Exactly, and the Linux version was similarly bad and unmaintained. I don't think they released a 64-bit x86 version until 2008/2009 when Linux on amd64 had been common since 2005 if not before. I remember having to either keep a 32-bit browser around just for Flash or use (impressive) hacks like nspluginwrapper.
I suspect the crappiness of the Mac/Linux versions was not because of developer incompetence, but a severe lack of developers/resources for those teams.
Hopefully there are some managers at Adobe who realize that, if they hadn't shipped a crappy product for so many years used by every Mac user, they could have made an actual case for their ability to support high-quality Flash on iOS.
The Linux version was really badly maintained for ages.
Circa 2014, I had to do weird stuff like sed on the .so flash plugin to bump artificially its version string from 11 to 12
This was to work around a requirement for VMware VCenter UI which required flash versions newer that
the one available for Firefox at that time (11.2 IIRC).
I hope that at some points, Adobe will release the Flash source code. It's probably not the most beautiful code in the world, but at least, it would provide a reference implementation and help other implementations a lot.

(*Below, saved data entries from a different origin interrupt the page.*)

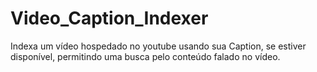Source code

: # Video_Caption_Indexer
Indexa um vídeo hospedado no youtube usando sua Caption, se estiver disponível, permitindo uma busca pelo conteúdo falado no vídeo.

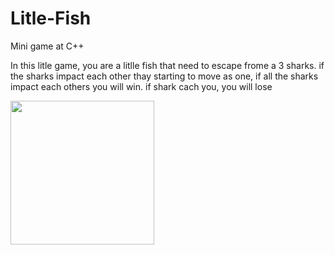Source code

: # Litle-Fish
Mini game at C++

In this litle game, you are a litlle fish that need to escape frome a 3 sharks.
if the sharks impact each other thay starting to move as one, if all the sharks impact each others you will win.
if shark cach you, you will lose

<img align='center' src="https://media3.giphy.com/media/VTtANKl0beDFQRLDTh/giphy.gif?cid=ecf05e47z0ih9328sfrdvjlejycwvvbiy3kqr6ew07o4wvdj&rid=giphy.gif" width="230">

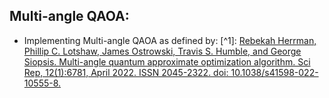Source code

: ## Multi-angle QAOA: ##
- Implementing Multi-angle QAOA as defined by: [^1]: [Rebekah Herrman, Phillip C. Lotshaw, James Ostrowski, Travis S. Humble, and George Siopsis. Multi-angle quantum approximate optimization algorithm. Sci Rep, 12(1):6781, April 2022. ISSN 2045-2322. doi: 10.1038/s41598-022-10555-8.](https://www.nature.com/articles/s41598-022-10555-8)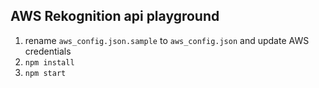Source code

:## AWS Rekognition api playground

1. rename `aws_config.json.sample` to `aws_config.json` and update AWS credentials
2. `npm install`
3. `npm start`
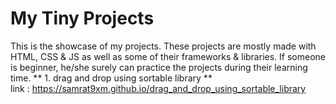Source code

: # My Tiny Projects

This is the showcase of my projects. These projects are mostly made with HTML, CSS & JS as well as some of their frameworks & libraries. If someone is beginner, he/she surely can practice the projects during their learning time.
** 1. drag and drop using sortable library **
 <br/>link : https://samrat9xm.github.io/drag_and_drop_using_sortable_library
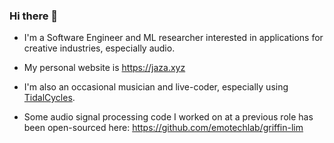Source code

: ### Hi there 👋

- I'm a Software Engineer and ML researcher interested in applications for creative industries, especially audio.

- My personal website is https://jaza.xyz

- I'm also an occasional musician and live-coder, especially using [TidalCycles](https://tidalcycles.org/).

- Some audio signal processing code I worked on at a previous role has been open-sourced here: https://github.com/emotechlab/griffin-lim
<!--
**jaza-syed/jaza-syed** is a ✨ _special_ ✨ repository because its `README.md` (this file) appears on your GitHub profile.

Here are some ideas to get you started:

- 🔭 I’m currently working on ...
- 🌱 I’m currently learning ...
- 👯 I’m looking to collaborate on ...
- 🤔 I’m looking for help with ...
- 💬 Ask me about ...
- 📫 How to reach me: ...
- 😄 Pronouns: ...
- ⚡ Fun fact: ...
-->
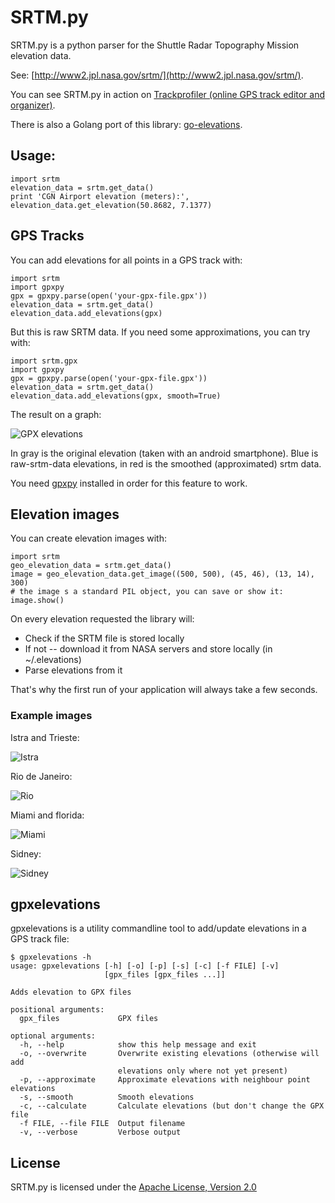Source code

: # SRTM.py

SRTM.py is a python parser for the Shuttle Radar Topography Mission elevation data.

See: [http://www2.jpl.nasa.gov/srtm/](http://www2.jpl.nasa.gov/srtm/).

You can see SRTM.py in action on [Trackprofiler (online GPS track editor and organizer)](http://www.trackprofiler.com).

There is also a Golang port of this library: [go-elevations](https://github.com/tkrajina/go-elevations).

## Usage:

    import srtm
    elevation_data = srtm.get_data()
    print 'CGN Airport elevation (meters):', elevation_data.get_elevation(50.8682, 7.1377)

## GPS Tracks

You can add elevations for all points in a GPS track with:

    import srtm
    import gpxpy
    gpx = gpxpy.parse(open('your-gpx-file.gpx'))
    elevation_data = srtm.get_data()
    elevation_data.add_elevations(gpx)

But this is raw SRTM data. If you need some approximations, you can try with:

    import srtm.gpx
    import gpxpy
    gpx = gpxpy.parse(open('your-gpx-file.gpx'))
    elevation_data = srtm.get_data()
    elevation_data.add_elevations(gpx, smooth=True)

The result on a graph:

![GPX elevations](http://tkrajina.github.io/srtm.py/gpx_elevations.png)

In gray is the original elevation (taken with an android smartphone).
Blue is raw-srtm-data elevations, in red is the smoothed (approximated) srtm data.

You need [gpxpy](http://github.com/tkrajina/gpxpy) installed in order for this feature to work.

## Elevation images

You can create elevation images with:

    import srtm
    geo_elevation_data = srtm.get_data()
    image = geo_elevation_data.get_image((500, 500), (45, 46), (13, 14), 300)
    # the image s a standard PIL object, you can save or show it:
    image.show()

On every elevation requested the library will:

 * Check if the SRTM file is stored locally
 * If not -- download it from NASA servers and store locally (in ~/.elevations)
 * Parse elevations from it

That's why the first run of your application will always take a few seconds.

### Example images

Istra and Trieste:

![Istra](http://tkrajina.github.io/srtm.py/istra.png)

Rio de Janeiro:

![Rio](http://tkrajina.github.io/srtm.py/rio.png)

Miami and florida:

![Miami](http://tkrajina.github.io/srtm.py/miami.png)

Sidney:

![Sidney](http://tkrajina.github.io/srtm.py/sidney.png)

## gpxelevations

gpxelevations is a utility commandline tool to add/update elevations in a GPS track file:

    $ gpxelevations -h
    usage: gpxelevations [-h] [-o] [-p] [-s] [-c] [-f FILE] [-v]
                         [gpx_files [gpx_files ...]]

    Adds elevation to GPX files

    positional arguments:
      gpx_files             GPX files

    optional arguments:
      -h, --help            show this help message and exit
      -o, --overwrite       Overwrite existing elevations (otherwise will add
                            elevations only where not yet present)
      -p, --approximate     Approximate elevations with neighbour point elevations
      -s, --smooth          Smooth elevations
      -c, --calculate       Calculate elevations (but don't change the GPX file
      -f FILE, --file FILE  Output filename
      -v, --verbose         Verbose output

## License

SRTM.py is licensed under the [Apache License, Version 2.0](http://www.apache.org/licenses/LICENSE-2.0)

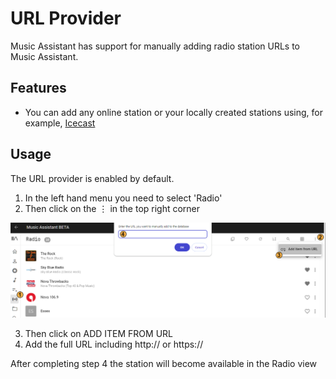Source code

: # URL Provider

Music Assistant has support for manually adding radio station URLs to Music Assistant.

## Features

- You can add any online station or your locally created stations using, for example, [Icecast](https://icecast.org/)

## Usage

The URL provider is enabled by default.

1. In the left hand menu you need to select 'Radio'
2. Then click on the ⋮ in the top right corner

![screenshot](../assets/screenshots/url.png)

3. Then click on ADD ITEM FROM URL
4. Add the full URL including http:// or https:// 

After completing step 4 the station will become available in the Radio view
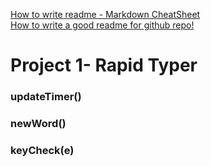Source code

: [How to write readme - Markdown CheatSheet](https://github.com/adam-p/markdown-here/wiki/Markdown-Cheatsheet)  
[How to write a good readme for github repo!](https://gist.github.com/PurpleBooth/109311bb0361f32d87a2)

# Project 1- Rapid Typer
<!---
Read Me Contents
-->
### updateTimer()

### newWord()

### keyCheck(e)
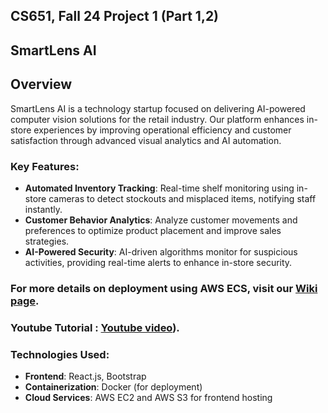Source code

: ## CS651, Fall 24 Project 1 (Part 1,2)
## SmartLens AI

## Overview
SmartLens AI is a technology startup focused on delivering AI-powered computer vision solutions for the retail industry. Our platform enhances in-store experiences by improving operational efficiency and customer satisfaction through advanced visual analytics and AI automation.

### Key Features:
- **Automated Inventory Tracking**: Real-time shelf monitoring using in-store cameras to detect stockouts and misplaced items, notifying staff instantly.
- **Customer Behavior Analytics**: Analyze customer movements and preferences to optimize product placement and improve sales strategies.
- **AI-Powered Security**: AI-driven algorithms monitor for suspicious activities, providing real-time alerts to enhance in-store security.

### For more details on deployment using AWS ECS, visit our [Wiki page](https://github.com/nithishkumar16/SmartLensAI_Part2/wiki).
### Youtube Tutorial : [Youtube video](https://www.youtube.com/watch?v=_1cygE1WyyI)).

### Technologies Used:
- **Frontend**: React.js, Bootstrap
- **Containerization**: Docker (for deployment)
- **Cloud Services**: AWS EC2 and AWS S3 for frontend hosting



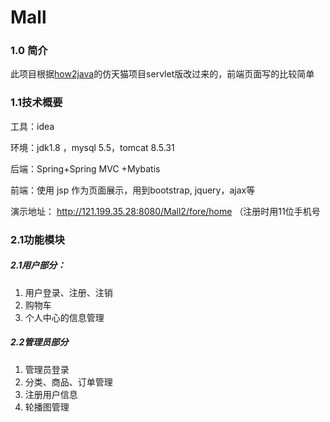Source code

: # Mall

### 1.0 简介

此项目根据[how2java]( https://how2j.cn/k/tmall-j2ee/tmall-j2ee-894/894.html )的仿天猫项目servlet版改过来的，前端页面写的比较简单

### 1.1技术概要

工具：idea

环境：jdk1.8 ，mysql 5.5，tomcat 8.5.31

后端：Spring+Spring MVC +Mybatis 

前端：使用 jsp 作为页面展示，用到bootstrap, jquery，ajax等

演示地址：<a> http://121.199.35.28:8080/Mall2/fore/home （注册时用11位手机号</a>

### 2.1功能模块

##### 2.1用户部分：

1. 用户登录、注册、注销
2. 购物车   
3. 个人中心的信息管理   

##### 2.2管理员部分

1. 管理员登录
2. 分类、商品、订单管理
3. 注册用户信息
4. 轮播图管理
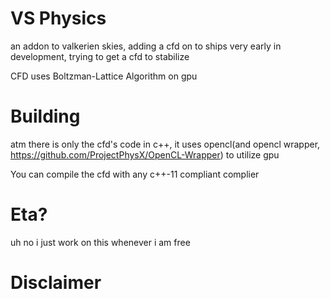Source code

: # VS Physics
an addon to valkerien skies, adding a cfd on to ships
very early in development, trying to get a cfd to stabilize

CFD uses Boltzman-Lattice Algorithm on gpu

# Building
atm there is only the cfd's code in c++, it uses opencl(and opencl wrapper, https://github.com/ProjectPhysX/OpenCL-Wrapper) to utilize gpu

You can compile the cfd with any c++-11 compliant complier

# Eta?
uh no i just work on this whenever i am free

# Disclaimer
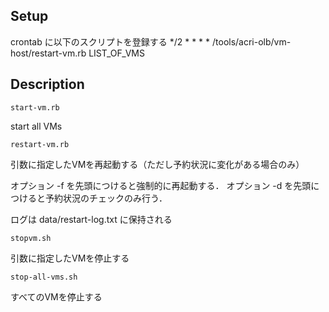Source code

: ## Setup

crontab に以下のスクリプトを登録する
*/2 * * * * /tools/acri-olb/vm-host/restart-vm.rb LIST_OF_VMS

## Description

`start-vm.rb`

start all VMs

`restart-vm.rb`

引数に指定したVMを再起動する（ただし予約状況に変化がある場合のみ）

オプション -f を先頭につけると強制的に再起動する．
オプション -d を先頭につけると予約状況のチェックのみ行う．

ログは data/restart-log.txt に保持される

`stopvm.sh`

引数に指定したVMを停止する

`stop-all-vms.sh`

すべてのVMを停止する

As much as I personally dislike Flash, I have to agree that making it open source would be a net benefit to the world, even if only for preservation of existing media.
Even back then you had to do hacks to get it to work. But after that it became very hard to get anything to work. Eventually someone came out with a service called pipelight that I used to use that would allow you to use windows only plugins in Firefox: https://wiki.archlinux.org/index.php/Pipelight. It worked great until I didn't need it anymore.
>I hope that at some points, Adobe will release the Flash source code.
We can hope but there were big-ish campaigns to get them to open source Freehand and then Fireworks and they just don't care and would rather you keep their monthly CC cheques flowing.
I guess my feeling could be summed up with... if you're going to be on an unpopular system, expect a less-polished experience. When Windows took up 90% of desktop marketshare, and the rest was squabbled over by Mac, Linux, etc., the fact that Flash supported them at all should be seen as a blessing.
Yes and no. It was nice to have support for that whole community of animations and games, even with crappy performance. And we could get to the godawful interactive-restaurant-websites where framerates didn't matter. But the existence of a terrible Mac port helped fuel its adoption as a web technology (versus something like ActiveX where you were Windows/IE only). Without that, maybe those restaurants would have stuck to HTML like they should have to begin with.
Especially on the video side where people stared to pick FLV as a format, we'd have been much better off just getting an MPEG in the QuickTime plugin, probably with better frame rates and definitely not crashing my browser so often.
As a portable web application platform, I suppose it was better than Java and I'm glad to have gotten access to those. But honestly that was a pretty niche use case.
I suspect the crappiness of the Mac/Linux versions was not because of developer incompetence, but a severe lack of developers/resources for those teams. Hopefully there are some managers at Adobe who realize that, if they hadn't shipped a crappy product for so many years used by every Mac user, they could have made an actual case for their ability to support high-quality Flash on iOS.